We had an interlude on a book and now we are back to finish up our series on heaven. Is “heaven” the permanent eternal place or, like some are arguing today, is it an alternative world, perhaps only temporary, but which is the source of what will be the final state here on earth? We are looking at this kind of question, and we turn now to 1 Thessalonians:
1:9 For the people of those regions report about us what kind of welcome we had among you, and how you turned to God from idols, to serve a living and true God, 10 and to wait for his Son from heaven, whom he raised from the dead?Jesus, who rescues us from the wrath that is coming. (See also 2 Thess 1:7.)
4:13 But we do not want you to be uninformed, brothers and sisters, about those who have died, so that you may not grieve as others do who have no hope. 14 For since we believe that Jesus died and rose again, even so, through Jesus, God will bring with him those who have died. 15 For this we declare to you by the word of the Lord, that we who are alive, who are left until the coming of the Lord, will by no means precede those who have died. 16 For the Lord himself, with a cry of command, with the archangel?s call and with the sound of God?s trumpet, will descend from heaven, and the dead in Christ will rise first. 17 Then we who are alive, who are left, will be caught up in the clouds together with them to meet the Lord in the air; and so we will be with the Lord forever.

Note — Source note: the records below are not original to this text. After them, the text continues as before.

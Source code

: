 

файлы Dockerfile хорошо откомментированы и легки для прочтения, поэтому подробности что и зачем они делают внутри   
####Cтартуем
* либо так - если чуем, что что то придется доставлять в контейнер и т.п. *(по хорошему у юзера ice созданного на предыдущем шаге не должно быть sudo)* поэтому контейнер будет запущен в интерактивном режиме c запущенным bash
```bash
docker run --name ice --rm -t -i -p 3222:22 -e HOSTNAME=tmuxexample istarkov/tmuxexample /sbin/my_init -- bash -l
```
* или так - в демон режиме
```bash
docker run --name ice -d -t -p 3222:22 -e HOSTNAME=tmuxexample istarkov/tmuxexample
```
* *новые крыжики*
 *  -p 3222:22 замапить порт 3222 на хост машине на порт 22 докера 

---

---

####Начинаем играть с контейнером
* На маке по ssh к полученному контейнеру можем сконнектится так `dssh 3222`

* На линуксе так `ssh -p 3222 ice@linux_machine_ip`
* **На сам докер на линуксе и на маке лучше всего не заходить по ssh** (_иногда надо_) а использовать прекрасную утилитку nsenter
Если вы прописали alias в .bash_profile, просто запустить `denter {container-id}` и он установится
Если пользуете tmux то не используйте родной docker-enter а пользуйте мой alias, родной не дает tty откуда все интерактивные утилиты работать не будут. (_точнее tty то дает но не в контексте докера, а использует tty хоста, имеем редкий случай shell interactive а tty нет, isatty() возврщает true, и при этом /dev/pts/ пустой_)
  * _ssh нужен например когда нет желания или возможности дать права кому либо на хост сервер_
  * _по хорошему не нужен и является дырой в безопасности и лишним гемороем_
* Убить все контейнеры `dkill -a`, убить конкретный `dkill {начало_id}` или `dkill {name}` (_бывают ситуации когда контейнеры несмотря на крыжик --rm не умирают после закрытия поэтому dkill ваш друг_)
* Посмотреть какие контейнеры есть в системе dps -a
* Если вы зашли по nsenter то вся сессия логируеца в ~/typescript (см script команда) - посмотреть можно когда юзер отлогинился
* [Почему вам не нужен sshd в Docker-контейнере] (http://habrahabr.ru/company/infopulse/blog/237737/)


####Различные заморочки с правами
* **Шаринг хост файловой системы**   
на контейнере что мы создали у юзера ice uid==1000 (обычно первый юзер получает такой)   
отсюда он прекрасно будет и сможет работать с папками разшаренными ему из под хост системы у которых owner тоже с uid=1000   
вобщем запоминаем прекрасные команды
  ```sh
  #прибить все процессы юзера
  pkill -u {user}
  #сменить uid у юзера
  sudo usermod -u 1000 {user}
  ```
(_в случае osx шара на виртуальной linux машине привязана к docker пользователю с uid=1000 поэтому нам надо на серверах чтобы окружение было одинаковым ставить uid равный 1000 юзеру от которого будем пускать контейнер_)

Jesus, God’s Son, is in heaven “now” and will come from heaven to earth when history is wrapped up.
When Jesus comes from heaven, he will “rescue us from the wrath that is coming.” This anticipates what we find in 4:13-17.
First, death.
Second, the coming/return of Christ from heaven.
Third, the dead in Christ will be raised.
Fourth, the live in Christ will be “caught up” (raptured).
Fifth, the dead and the alive will be joined with Christ “in the air.”
Sixth, the dead and the alive in Christ will be with the Lord forever.
There’s not a word here about what happens after they meet one another in the air. It is possible that Paul thinks they will return to earth and all on earth will be transformed. It is also possible, if I read this text aright, they will be with the Lord in the heavens from which he came down.
The theory that heaven is the eternal place has a text here in its defense; those who don’t agree with that view have a text here that doesn’t quite fit and needs other texts to explain it.
My question: Are to we to splice together all these texts about heaven into a synthesis that no one in the Bible clearly synthesized? Or, do each of these “heaven” texts give us an impression of the eternal?